In the waning years of CEO Steve Ballmer’s tenure, Microsoft made a series of increasingly desperate attempts to meet these threats head on. Microsoft responded directly to Google with products like the Bing search engine and Bing maps. It responded directly to Apple with the Windows Phone. But these products didn't catch on, and the efforts cost Microsoft hundreds of millions of dollars in losses.
Under Nadella, Microsoft's new CEO, the company finally seems to be accepting that it’s not going to play the kind of dominant role in the consumer technology market that it did in the 1990s. People are mostly going to perform Google searches on their iPhones, not Bing searches on their Windows Phones.
But while Microsoft has been bleeding market share among consumers, the company continues to be popular with business customers. So Nadella has focused on expanding and modernizing the company’s business products.

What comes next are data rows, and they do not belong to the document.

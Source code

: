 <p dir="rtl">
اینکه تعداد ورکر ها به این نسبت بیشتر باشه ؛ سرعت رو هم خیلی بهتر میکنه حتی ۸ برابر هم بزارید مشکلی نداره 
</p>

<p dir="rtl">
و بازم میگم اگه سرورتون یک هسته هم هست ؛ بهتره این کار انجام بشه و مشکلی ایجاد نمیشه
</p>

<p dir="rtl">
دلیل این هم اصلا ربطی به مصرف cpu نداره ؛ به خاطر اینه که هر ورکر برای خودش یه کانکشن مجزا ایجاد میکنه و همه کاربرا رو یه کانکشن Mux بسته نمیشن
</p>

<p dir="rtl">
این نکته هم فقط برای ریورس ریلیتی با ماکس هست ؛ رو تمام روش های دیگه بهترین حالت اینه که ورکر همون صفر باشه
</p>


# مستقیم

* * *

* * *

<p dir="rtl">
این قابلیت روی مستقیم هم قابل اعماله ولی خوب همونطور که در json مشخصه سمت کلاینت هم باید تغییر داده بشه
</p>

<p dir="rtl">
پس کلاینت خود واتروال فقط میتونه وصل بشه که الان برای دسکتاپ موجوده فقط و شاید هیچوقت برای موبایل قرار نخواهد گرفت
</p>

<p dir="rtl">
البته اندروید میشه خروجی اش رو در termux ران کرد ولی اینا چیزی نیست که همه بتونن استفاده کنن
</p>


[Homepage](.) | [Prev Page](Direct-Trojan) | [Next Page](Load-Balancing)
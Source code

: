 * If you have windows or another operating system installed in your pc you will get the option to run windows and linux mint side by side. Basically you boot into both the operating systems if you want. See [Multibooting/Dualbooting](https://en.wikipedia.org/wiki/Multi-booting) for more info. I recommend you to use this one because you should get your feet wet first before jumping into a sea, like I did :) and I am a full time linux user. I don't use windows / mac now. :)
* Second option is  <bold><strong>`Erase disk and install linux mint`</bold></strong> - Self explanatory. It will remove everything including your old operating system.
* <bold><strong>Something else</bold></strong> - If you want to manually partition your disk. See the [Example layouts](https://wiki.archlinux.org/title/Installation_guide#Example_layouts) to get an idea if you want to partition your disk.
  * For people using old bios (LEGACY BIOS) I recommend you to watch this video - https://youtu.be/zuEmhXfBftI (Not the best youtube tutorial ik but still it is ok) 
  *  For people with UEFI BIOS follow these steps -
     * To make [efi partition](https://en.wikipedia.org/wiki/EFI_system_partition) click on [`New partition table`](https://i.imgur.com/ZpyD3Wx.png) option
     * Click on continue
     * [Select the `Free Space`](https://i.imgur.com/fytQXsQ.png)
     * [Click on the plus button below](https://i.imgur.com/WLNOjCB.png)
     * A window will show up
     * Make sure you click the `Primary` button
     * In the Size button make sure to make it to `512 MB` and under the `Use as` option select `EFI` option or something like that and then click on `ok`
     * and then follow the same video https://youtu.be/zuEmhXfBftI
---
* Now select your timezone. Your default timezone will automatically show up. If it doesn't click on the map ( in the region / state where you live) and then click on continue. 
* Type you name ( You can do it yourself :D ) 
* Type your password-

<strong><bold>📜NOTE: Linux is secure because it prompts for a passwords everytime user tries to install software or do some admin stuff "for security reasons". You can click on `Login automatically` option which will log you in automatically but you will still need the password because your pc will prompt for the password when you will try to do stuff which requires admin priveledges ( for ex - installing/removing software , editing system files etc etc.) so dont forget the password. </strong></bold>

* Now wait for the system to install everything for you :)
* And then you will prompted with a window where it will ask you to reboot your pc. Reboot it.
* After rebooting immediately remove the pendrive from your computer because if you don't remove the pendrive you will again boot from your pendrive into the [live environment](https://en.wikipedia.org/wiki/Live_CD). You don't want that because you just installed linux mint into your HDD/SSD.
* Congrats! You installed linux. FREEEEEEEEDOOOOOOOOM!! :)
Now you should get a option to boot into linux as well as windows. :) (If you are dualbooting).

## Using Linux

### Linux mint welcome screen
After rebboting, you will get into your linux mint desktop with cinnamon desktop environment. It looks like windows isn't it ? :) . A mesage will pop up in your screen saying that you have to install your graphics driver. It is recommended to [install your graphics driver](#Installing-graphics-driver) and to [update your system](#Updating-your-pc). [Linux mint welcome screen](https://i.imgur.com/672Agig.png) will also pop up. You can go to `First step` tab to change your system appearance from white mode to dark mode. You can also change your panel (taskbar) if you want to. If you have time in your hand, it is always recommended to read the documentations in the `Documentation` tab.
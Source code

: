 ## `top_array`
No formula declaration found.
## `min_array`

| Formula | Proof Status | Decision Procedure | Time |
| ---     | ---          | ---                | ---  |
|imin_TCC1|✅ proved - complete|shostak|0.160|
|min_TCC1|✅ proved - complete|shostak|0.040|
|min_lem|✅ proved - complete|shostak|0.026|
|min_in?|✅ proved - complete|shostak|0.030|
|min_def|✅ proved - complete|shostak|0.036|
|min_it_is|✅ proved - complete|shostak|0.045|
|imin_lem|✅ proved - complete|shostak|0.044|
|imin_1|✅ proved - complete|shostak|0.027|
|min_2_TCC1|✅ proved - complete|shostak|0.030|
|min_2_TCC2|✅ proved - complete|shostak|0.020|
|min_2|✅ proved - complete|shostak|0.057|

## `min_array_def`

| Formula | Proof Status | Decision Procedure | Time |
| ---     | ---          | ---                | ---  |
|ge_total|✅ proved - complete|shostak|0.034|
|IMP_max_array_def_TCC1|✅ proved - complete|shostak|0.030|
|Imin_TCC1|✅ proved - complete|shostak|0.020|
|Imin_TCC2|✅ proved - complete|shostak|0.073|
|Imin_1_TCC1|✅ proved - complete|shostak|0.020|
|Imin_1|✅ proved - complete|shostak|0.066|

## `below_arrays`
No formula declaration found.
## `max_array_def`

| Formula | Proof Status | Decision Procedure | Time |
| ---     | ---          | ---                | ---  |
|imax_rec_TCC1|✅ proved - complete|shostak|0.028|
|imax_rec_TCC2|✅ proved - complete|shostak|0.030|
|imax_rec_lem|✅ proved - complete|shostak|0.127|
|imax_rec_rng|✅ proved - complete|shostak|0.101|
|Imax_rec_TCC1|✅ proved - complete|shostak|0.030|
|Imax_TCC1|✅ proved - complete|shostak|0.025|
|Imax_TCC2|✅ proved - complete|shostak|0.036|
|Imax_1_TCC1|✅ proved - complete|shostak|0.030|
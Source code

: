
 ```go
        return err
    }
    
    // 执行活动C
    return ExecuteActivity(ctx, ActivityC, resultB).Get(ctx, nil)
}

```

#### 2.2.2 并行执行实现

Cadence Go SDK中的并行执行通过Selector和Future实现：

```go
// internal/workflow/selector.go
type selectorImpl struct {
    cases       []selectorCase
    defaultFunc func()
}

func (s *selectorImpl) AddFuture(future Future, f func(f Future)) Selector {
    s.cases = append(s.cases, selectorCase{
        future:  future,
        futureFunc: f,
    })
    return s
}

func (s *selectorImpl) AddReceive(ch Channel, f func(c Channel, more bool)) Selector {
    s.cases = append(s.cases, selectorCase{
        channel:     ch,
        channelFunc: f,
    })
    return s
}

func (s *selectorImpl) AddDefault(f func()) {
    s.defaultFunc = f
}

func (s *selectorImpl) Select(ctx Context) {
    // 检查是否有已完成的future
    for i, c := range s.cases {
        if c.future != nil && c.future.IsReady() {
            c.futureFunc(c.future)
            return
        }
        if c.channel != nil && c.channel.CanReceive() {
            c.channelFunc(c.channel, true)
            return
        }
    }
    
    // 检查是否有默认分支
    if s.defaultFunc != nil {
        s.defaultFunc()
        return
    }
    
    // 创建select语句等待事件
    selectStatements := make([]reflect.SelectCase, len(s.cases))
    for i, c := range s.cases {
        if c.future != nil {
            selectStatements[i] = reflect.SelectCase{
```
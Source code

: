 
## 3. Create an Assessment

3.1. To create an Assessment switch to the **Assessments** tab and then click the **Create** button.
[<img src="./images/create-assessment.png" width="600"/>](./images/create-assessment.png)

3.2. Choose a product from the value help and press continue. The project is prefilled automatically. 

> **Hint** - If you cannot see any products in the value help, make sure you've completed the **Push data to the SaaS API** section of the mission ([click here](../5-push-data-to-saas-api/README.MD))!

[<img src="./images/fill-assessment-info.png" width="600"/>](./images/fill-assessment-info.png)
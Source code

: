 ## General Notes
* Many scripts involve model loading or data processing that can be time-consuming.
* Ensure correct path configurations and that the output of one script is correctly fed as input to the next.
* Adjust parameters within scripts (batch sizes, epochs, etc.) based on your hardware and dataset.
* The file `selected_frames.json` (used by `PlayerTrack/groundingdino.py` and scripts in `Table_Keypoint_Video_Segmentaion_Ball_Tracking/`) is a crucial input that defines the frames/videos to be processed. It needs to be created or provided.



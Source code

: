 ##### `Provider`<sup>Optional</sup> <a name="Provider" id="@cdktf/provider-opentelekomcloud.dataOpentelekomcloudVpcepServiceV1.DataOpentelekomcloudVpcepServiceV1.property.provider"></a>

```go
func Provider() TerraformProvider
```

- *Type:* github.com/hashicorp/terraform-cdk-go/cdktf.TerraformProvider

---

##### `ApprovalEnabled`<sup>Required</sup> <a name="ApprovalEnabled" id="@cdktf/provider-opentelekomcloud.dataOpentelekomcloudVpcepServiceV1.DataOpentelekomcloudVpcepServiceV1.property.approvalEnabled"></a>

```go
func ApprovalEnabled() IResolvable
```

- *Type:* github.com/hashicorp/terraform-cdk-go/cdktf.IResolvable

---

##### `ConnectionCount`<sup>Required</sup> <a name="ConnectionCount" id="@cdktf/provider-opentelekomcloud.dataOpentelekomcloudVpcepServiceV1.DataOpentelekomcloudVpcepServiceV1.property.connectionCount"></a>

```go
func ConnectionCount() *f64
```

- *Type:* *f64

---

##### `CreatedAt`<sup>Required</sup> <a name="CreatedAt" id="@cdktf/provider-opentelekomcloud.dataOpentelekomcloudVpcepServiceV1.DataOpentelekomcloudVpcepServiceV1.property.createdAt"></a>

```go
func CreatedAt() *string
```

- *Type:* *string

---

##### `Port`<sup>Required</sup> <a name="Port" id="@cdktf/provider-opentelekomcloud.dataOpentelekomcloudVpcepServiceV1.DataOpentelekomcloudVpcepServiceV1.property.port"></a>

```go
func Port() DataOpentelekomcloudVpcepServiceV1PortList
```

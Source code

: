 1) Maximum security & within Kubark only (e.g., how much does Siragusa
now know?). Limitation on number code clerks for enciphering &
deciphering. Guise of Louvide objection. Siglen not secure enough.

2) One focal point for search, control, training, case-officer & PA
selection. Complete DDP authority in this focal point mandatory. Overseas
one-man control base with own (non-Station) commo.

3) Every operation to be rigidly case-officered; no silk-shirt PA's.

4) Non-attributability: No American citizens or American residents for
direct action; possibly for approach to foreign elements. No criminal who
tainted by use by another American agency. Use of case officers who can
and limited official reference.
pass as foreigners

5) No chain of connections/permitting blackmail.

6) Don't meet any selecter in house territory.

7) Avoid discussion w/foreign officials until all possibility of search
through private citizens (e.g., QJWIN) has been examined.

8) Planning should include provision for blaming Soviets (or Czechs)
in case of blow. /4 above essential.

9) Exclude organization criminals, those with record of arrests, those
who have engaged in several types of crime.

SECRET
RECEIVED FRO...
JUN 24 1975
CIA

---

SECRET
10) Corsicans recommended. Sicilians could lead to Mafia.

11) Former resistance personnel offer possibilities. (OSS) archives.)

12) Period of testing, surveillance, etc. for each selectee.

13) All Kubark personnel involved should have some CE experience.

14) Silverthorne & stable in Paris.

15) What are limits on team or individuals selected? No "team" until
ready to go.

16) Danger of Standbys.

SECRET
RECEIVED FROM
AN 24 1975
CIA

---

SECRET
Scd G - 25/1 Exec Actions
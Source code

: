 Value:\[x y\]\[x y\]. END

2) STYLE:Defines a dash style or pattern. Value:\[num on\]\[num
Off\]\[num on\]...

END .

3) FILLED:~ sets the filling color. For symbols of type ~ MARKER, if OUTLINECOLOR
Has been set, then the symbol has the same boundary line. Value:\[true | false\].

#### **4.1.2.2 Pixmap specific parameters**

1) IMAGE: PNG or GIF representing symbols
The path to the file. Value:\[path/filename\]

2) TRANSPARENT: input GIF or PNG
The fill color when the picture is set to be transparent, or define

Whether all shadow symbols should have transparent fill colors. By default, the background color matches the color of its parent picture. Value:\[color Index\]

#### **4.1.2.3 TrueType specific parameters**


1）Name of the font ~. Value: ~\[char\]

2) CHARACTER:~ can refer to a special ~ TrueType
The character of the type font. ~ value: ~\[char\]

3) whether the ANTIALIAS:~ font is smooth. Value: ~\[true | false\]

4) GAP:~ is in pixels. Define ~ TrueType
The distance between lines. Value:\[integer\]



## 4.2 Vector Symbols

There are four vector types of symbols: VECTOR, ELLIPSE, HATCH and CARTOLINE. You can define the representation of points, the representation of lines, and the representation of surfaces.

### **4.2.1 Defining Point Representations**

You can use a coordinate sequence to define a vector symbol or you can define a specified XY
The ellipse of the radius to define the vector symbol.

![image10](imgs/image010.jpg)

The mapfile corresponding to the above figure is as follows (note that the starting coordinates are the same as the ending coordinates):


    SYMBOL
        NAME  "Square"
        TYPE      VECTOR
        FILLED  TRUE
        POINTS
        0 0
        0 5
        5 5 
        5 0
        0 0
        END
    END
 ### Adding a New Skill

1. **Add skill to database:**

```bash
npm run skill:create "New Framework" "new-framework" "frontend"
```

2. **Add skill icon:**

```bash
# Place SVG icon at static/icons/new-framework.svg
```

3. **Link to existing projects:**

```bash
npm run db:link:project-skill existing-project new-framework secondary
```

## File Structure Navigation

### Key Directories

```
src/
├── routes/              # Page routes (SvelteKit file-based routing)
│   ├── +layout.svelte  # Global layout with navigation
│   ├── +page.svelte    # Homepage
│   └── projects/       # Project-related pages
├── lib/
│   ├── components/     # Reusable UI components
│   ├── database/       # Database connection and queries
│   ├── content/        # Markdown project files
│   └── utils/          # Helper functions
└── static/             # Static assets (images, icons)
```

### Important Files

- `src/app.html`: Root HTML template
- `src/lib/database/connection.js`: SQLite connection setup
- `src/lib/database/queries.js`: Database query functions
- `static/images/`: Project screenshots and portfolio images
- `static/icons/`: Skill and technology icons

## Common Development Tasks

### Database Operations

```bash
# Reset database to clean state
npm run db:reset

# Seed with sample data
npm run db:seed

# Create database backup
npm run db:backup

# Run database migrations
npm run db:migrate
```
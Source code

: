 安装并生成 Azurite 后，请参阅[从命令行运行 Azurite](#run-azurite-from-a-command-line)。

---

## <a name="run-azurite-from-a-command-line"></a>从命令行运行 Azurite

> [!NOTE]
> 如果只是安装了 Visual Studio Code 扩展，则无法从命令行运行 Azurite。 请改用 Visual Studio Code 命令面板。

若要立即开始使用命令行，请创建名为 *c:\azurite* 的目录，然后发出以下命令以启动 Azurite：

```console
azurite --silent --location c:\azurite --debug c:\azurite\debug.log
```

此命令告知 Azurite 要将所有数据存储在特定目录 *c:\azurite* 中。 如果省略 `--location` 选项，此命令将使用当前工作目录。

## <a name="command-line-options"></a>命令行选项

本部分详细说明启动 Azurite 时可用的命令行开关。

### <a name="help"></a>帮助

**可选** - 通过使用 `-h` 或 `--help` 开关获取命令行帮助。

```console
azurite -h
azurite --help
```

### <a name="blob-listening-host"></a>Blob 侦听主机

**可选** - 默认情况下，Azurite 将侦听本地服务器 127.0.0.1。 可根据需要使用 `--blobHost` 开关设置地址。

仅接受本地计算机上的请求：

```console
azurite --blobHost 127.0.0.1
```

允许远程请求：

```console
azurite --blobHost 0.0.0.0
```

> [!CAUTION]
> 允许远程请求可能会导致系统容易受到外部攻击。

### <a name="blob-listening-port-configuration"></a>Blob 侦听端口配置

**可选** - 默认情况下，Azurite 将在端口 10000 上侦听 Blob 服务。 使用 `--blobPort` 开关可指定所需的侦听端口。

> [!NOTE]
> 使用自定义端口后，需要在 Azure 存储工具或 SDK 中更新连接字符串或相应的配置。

Because companies often invest millions in large, multiyear technology projects, they tend to be less fickle than consumers. If your corporate IT system is built on Microsoft software today, you’re going to be very interested in buying additional Microsoft software tomorrow. So Microsoft has been very successful at upselling existing customers on additional software products that work within the Microsoft software ecosystem.
At the moment, one of Microsoft’s fastest-growing products is its Azure cloud computing platform. This is a subscription-based service that allows businesses to run software in Microsoft’s data centers instead of on servers they run themselves. Microsoft has also been shifting customers to Office 365, an online, subscription-based version of its productivity suite.
In short, there are two big themes to Microsoft’s reinvention. First, Microsoft is deemphasizing the consumer market and focusing on business customers. Second, Microsoft is shifting from selling individual copies of software to run on customer-owned hardware to selling online services supported by subscription fees and advertising.
LinkedIn complements Microsoft’s shifting business model
It’s obvious how Microsoft’s acquisition of LinkedIn dovetails with Microsoft’s shifting business strategy. There’s a lot of overlap between LinkedIn’s user base — corporate professionals — and Microsoft’s customers. And LinkedIn is already providing online services rather than selling software.
There are also some specific ways Microsoft and LInkedIn hope to strengthen each other’s products. For example, LinkedIn offers a Facebook-style newsfeed to its users. Microsoft plans to integrate this newsfeed into the Office 365 user interface, allowing users to keep track of developments in their professional network while they’re working on a spreadsheet or presentation.
Microsoft also hopes to integrate data from LinkedIn into Cortana, the personal assistant that is Microsoft's answer to Siri and Google Now. So a future version of Cortana may be able to look up the phone number of a LinkedIn contact or tell you about mutual friends.
Access to LinkedIn's data will be especially useful for Dynamics, Microsoft’s customer relationship management software. You probably haven't heard of CRM software, but it’s considered an essential software tool for any company that maintains long-term relationships with customers. Microsoft hopes to use data from LinkedIn to enhance Dynamics, giving customers access to more data about their customers and helping them find new ones.